*Exercise:* Which lines in the entries below contain the string "montrant"? Show each of them in full.

Stored data
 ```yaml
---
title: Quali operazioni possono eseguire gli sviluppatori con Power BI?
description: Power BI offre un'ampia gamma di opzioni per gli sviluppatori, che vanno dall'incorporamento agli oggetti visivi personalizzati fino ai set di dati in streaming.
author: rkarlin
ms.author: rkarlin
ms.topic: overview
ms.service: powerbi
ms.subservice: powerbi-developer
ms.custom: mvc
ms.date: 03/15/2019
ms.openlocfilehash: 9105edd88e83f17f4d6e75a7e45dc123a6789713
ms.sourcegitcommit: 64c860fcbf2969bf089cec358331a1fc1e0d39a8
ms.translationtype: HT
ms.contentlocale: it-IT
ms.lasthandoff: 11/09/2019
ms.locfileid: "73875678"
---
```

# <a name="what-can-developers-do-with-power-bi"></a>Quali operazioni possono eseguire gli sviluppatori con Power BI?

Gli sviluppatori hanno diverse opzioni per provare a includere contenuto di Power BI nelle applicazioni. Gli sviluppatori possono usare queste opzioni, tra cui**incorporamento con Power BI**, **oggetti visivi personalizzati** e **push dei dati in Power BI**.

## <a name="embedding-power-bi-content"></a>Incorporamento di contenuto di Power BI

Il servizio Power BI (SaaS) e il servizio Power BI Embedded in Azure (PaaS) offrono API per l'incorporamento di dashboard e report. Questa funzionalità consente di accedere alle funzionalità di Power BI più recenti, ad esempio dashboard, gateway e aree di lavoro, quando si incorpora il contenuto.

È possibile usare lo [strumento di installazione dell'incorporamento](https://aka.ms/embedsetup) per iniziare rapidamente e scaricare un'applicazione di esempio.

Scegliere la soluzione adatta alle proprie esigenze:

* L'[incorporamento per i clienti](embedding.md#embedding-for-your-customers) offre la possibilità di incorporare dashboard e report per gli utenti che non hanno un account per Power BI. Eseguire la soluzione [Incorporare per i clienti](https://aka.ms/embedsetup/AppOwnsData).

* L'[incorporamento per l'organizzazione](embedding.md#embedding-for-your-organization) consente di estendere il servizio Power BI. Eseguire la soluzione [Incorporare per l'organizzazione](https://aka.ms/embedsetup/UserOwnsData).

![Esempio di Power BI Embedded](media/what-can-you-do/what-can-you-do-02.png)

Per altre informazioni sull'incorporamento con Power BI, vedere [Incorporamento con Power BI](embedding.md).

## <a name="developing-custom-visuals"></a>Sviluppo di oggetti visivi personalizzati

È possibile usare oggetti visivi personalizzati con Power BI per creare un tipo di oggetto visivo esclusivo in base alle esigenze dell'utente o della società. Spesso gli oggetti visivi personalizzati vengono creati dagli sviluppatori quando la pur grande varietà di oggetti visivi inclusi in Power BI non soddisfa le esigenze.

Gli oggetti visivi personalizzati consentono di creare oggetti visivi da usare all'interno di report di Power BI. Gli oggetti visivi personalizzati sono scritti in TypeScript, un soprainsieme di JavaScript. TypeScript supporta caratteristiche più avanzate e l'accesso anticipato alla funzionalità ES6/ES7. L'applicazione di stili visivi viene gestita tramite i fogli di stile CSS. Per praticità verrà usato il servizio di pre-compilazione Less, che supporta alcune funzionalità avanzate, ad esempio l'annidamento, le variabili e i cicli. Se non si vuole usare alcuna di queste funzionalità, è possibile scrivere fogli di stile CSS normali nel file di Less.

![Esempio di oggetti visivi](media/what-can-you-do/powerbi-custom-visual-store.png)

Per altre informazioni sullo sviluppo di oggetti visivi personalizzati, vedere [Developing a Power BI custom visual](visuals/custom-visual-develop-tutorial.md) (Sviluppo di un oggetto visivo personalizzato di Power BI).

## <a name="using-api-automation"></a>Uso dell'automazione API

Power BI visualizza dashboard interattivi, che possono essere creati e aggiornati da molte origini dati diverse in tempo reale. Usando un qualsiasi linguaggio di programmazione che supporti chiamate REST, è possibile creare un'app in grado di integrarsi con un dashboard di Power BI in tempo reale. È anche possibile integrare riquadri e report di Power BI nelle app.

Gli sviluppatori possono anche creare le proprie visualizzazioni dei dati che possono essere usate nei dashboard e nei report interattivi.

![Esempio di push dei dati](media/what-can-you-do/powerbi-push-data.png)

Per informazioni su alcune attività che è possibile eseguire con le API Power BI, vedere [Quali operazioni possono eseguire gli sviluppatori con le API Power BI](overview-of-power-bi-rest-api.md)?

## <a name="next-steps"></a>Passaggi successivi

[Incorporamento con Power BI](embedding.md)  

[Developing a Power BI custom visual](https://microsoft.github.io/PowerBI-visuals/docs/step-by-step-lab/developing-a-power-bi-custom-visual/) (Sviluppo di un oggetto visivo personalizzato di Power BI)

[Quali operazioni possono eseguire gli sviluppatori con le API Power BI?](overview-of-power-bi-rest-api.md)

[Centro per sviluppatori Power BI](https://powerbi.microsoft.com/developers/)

---

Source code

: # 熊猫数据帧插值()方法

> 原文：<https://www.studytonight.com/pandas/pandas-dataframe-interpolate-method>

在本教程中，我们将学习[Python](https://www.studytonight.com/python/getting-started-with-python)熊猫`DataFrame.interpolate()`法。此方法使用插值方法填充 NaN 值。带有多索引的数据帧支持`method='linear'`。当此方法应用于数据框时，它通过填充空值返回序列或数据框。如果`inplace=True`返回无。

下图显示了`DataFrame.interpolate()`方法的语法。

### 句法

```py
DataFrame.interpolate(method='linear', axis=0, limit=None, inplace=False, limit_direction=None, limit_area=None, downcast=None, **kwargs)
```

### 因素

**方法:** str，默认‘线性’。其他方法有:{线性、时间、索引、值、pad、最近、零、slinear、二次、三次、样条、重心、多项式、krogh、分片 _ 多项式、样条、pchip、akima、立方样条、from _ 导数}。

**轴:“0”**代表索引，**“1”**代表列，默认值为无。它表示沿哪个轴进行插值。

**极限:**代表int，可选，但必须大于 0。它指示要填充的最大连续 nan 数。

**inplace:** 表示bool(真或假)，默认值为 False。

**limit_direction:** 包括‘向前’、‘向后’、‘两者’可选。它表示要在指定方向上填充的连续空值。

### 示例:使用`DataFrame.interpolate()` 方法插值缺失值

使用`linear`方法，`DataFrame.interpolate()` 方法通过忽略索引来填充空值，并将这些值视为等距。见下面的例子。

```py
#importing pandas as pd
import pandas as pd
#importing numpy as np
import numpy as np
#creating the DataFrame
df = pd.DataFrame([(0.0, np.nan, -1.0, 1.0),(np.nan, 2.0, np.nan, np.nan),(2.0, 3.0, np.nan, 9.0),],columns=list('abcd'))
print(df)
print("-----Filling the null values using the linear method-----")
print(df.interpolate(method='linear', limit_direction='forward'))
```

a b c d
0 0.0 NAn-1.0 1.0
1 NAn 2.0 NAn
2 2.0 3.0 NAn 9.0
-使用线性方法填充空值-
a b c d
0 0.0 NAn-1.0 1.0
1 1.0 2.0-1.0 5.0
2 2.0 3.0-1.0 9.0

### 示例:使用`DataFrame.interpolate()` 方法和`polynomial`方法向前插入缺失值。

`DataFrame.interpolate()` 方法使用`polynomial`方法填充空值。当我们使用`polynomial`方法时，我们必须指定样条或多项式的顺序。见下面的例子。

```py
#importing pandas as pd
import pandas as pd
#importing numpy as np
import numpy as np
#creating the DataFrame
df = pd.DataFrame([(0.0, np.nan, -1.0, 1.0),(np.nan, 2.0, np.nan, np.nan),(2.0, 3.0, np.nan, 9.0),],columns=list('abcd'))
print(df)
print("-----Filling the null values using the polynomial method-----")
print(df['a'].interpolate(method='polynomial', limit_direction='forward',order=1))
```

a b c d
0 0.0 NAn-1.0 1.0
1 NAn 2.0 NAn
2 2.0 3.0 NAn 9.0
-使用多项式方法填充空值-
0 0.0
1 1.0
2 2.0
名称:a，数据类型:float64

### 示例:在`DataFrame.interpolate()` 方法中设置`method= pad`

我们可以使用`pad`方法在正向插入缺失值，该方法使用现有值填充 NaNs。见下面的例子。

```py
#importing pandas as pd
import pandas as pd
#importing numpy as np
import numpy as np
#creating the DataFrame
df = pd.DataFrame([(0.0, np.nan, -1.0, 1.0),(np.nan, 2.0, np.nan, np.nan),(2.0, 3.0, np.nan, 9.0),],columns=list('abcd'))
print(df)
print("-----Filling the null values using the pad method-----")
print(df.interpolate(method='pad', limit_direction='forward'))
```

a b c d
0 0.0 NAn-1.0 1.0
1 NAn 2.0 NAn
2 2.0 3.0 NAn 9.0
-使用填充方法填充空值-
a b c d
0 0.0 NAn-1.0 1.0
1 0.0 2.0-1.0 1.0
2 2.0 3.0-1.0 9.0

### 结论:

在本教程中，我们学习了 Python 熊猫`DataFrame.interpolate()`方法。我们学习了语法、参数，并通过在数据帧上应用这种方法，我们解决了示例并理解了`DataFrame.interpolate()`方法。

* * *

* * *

==

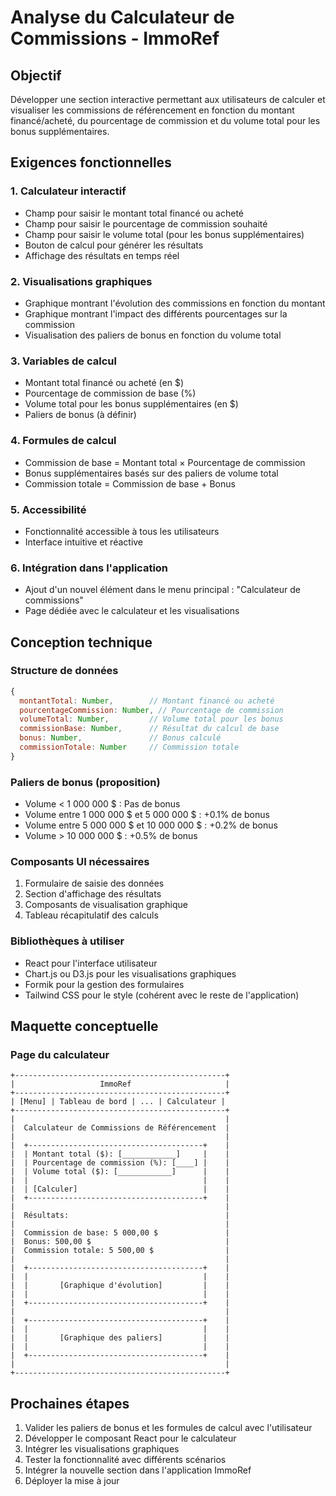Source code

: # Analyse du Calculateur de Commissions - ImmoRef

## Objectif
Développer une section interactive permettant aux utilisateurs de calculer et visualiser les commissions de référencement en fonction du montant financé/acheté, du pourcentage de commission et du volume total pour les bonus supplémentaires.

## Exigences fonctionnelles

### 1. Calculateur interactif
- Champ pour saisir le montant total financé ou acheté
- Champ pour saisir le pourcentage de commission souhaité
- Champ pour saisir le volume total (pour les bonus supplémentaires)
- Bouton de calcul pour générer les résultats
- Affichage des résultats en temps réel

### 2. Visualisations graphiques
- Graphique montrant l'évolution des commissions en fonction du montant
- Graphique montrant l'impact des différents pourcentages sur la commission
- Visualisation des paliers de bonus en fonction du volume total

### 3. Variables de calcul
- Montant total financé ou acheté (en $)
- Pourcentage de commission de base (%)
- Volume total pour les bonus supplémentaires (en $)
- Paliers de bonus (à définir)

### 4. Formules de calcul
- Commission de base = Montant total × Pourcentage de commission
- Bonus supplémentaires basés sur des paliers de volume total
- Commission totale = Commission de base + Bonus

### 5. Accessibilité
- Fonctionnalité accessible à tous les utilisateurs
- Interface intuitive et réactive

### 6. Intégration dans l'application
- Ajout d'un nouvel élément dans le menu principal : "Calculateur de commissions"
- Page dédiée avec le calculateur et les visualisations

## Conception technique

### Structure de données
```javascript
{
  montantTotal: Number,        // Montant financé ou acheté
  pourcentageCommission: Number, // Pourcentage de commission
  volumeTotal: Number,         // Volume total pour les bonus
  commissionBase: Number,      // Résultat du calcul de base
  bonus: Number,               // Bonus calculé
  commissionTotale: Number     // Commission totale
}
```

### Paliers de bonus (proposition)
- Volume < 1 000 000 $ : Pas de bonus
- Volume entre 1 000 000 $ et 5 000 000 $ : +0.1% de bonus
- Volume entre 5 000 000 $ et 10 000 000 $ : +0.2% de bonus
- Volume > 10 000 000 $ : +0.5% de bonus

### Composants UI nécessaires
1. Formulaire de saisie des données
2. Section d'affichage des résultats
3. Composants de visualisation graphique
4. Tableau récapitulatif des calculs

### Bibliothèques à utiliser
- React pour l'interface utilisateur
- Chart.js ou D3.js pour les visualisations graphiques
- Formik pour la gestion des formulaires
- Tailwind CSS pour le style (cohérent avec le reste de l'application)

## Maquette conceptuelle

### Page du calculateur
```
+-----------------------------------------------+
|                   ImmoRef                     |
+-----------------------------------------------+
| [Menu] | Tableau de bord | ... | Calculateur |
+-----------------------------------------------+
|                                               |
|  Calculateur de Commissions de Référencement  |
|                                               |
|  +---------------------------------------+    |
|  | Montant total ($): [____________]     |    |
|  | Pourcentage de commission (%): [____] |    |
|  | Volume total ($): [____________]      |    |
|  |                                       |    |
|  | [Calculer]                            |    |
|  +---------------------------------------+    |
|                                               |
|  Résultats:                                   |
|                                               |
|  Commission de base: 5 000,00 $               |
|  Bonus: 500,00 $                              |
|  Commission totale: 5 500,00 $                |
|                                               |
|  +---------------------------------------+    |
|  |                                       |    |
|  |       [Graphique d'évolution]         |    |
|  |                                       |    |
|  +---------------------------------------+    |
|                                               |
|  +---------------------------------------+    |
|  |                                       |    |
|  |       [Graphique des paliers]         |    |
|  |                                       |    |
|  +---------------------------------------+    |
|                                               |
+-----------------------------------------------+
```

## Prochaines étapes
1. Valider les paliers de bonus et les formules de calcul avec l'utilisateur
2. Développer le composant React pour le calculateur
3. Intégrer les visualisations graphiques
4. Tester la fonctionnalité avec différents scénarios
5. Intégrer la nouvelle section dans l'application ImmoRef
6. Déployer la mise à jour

*Solution to this problem:*
- Graphique montrant l'évolution des commissions en fonction du montant
- Graphique montrant l'impact des différents pourcentages sur la commission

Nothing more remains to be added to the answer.